**Work order**
How many lines within the records include the word "left"? Only that number should be given.

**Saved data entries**
◆ ◆ ◆ ◆ ◆ ◆ ◆
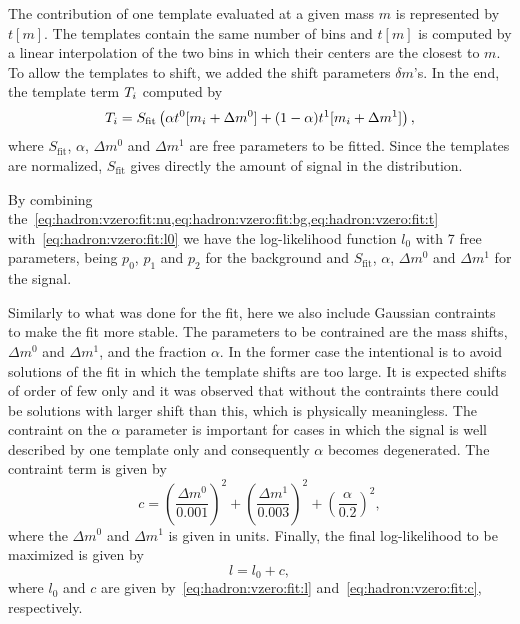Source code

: The contribution of one template evaluated at a given
mass $m$ is represented by $t[m]$. The templates contain
the same number of bins \nmass and $t[m]$ is computed
by a linear interpolation of the two bins
in which their centers are the closest to $m$.
To allow the templates to shift, we added the
shift parameters $\delta m$'s. In the end,
the template term $T_i$ computed by
\begin{equation}
  T_i = S_\text{fit}\left(\alpha t^0[m_i+\Delta m^0]+ (1-\alpha)t^1[m_i+\Delta m^1]\right),
  \label{eq:hadron:vzero:fit:t}
\end{equation}
where $S_\text{fit}$, $\alpha$, $\Delta m^0$ and $\Delta m^1$ are
free parameters to be fitted.
Since the templates are normalized, $S_\text{fit}$ gives
directly the amount of signal in the distribution.

By combining the~\cref{eq:hadron:vzero:fit:nu,eq:hadron:vzero:fit:bg,eq:hadron:vzero:fit:t}
with~\cref{eq:hadron:vzero:fit:l0} we have the log-likelihood function $l_0$
with 7 free parameters, being $p_0$, $p_1$ and $p_2$
for the background and $S_\text{fit}$, $\alpha$, $\Delta m^0$ and $\Delta m^1$
for the signal.

Similarly to what was done for the \dedx fit,
here we also include Gaussian contraints to make the
fit more stable. The parameters to be contrained are
the mass shifts, $\Delta m^0$ and $\Delta m^1$, and the fraction
$\alpha$. In the former case the intentional is to avoid
solutions of the fit in which the template shifts are too large.
It is expected shifts of order of few \MeVc only and it was observed
that without the contraints there could be solutions with
larger shift than this, which is physically meaningless.
The contraint on the $\alpha$ parameter is important
for cases in which the signal is well described by one
template only and consequently $\alpha$ becomes
degenerated. The contraint term is given by
\begin{equation}
  c = \left(\frac{\Delta m^0}{0.001}\right)^2+\left(\frac{\Delta m^1}{0.003}\right)^2
  +\left(\frac{\alpha}{0.2}\right)^2,
  \label{eq:hadron:vzero:fit:c}
\end{equation}
where the $\Delta m^0$ and $\Delta m^1$ is given in \GeVc units.
Finally, the final log-likelihood to be maximized is given by
\begin{equation}
  l = l_0 +c,
  \label{eq:hadron:vzero:fit:l}
\end{equation}
where $l_0$ and $c$ are given by~\cref{eq:hadron:vzero:fit:l}
and~\cref{eq:hadron:vzero:fit:c}, respectively.

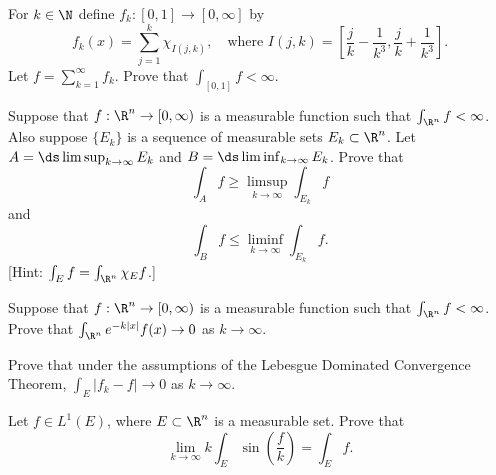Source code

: \begin{hw} \label{hw:28}
For $k \in \N$ define $f_k: [0, 1]\to [0, \infty]$ by 
        \[
        f_k(x)= \sum_{j=1}^k \chi_{I(j, k)}, \quad \text{where } I(j, k)= \left[ \frac{j}{k} - \frac{1}{k^3}, \frac{j}{k}+\frac{1}{k^3} \right].
        \]
Let $f= \sum_{k=1}^\infty f_k$. Prove that $\int_{[0, 1]} f <\infty$. \\
\end{hw}


\begin{hw} \label{hw:29}
Suppose that $f: \R^n \to [0, \infty)$ is a measurable function such that $\int_{\R^n} f < \infty$. Also suppose $\{ E_k \}$ is a sequence of measurable sets $E_k \subset \R^n$. Let $A= \ds\limsup_{k \to \infty} E_k$ and $B= \ds\liminf_{k \to \infty} E_k$. Prove that 
	\[
	\int_A f \geq \limsup_{k \to \infty} \int_{E_k} f
	\]
and 
	\[
	\int_B f \leq \liminf_{k \to \infty} \int_{E_k} f.
	\]
[Hint: $\int_E f= \int_{\R^n} \chi_E f$.] \\
\end{hw}


\begin{hw} \label{hw:30}
Suppose that $f: \R^n \to [0, \infty)$ is a measurable function such that $\int_{\R^n} f < \infty$. Prove that $\int_{\R^n} e^{-k|x|} f(x) \to 0$ as $k \to \infty$. \\
\end{hw}






\begin{hw} \label{hw:31}
Prove that under the assumptions of the Lebesgue Dominated Convergence Theorem, $\int_E |f_k-f| \to 0$ as $k \to \infty$. \\
\end{hw}


\begin{hw} \label{hw:32}
Let $f \in L^1(E)$, where $E \subset \R^n$ is a measurable set. Prove that
        \[
        \lim_{k \to \infty} k \int_E \sin \left( \frac{f }{k} \right)= \int_E f.
         \]
\end{hw}


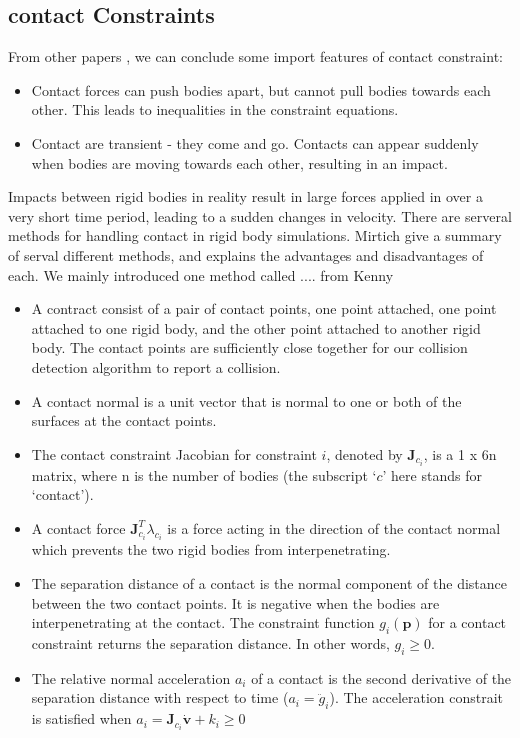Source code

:     \subsection{contact Constraints}
        From other papers \cite{bender2014interactive}, we can conclude some import features of contact constraint:
        \begin{itemize}
            \item Contact forces can push bodies apart, but cannot pull bodies towards each other. This leads to inequalities in the constraint equations.
            \item Contact are transient - they come and go. Contacts can appear suddenly when bodies are moving towards each other, resulting in an impact.
        \end{itemize}
        Impacts between rigid bodies in reality result in large forces applied in over a very short time period, leading to a sudden changes in velocity. There are serveral methods for handling contact in rigid body simulations. Mirtich\cite{mirtich1998rigid} give a summary of serval different methods, and explains the advantages and disadvantages of each. We mainly introduced one  method called .... from Kenny\cite{erleben2017rigid}
        \begin{itemize}
            \item A contract consist of a pair of contact points, one point attached, one point attached to one rigid body, and the other point attached to another rigid body. The contact points are sufficiently close together for our collision detection algorithm to report a collision.
            \item A contact normal is a unit vector that is normal to one or both of the surfaces at the contact points.
            \item The contact constraint Jacobian for constraint $i$, denoted by $\pmb{J}_{c_i}$, is a 1 x 6n matrix, where n is the number of bodies (the subscript `$c$' here stands for `contact').
            \item A contact force $\pmb{J}_{c_i}^{T}\lambda _{c_i}$ is a force acting in the direction of the contact normal which prevents the two rigid bodies from interpenetrating.
            \item The separation distance of a contact is the normal component of the distance between the two contact points. It is negative when the bodies are interpenetrating at the contact. The constraint function $g_{i}(\pmb{p})$ for a contact constraint returns the separation distance. In other words, $g_i \ge 0$.
            \item The relative normal acceleration $a_i$ of a contact is the second derivative of the separation distance with respect to time ($a_i = \ddot{g}_i$). The acceleration constrait is satisfied when $a_i = \pmb{J}_{c_i} \dot{\mathbf{v}}+ k_i \ge 0$
        \end{itemize}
◆ ◆ ◆ ◆ ◆ ◆ ◆
**Exercise output**
5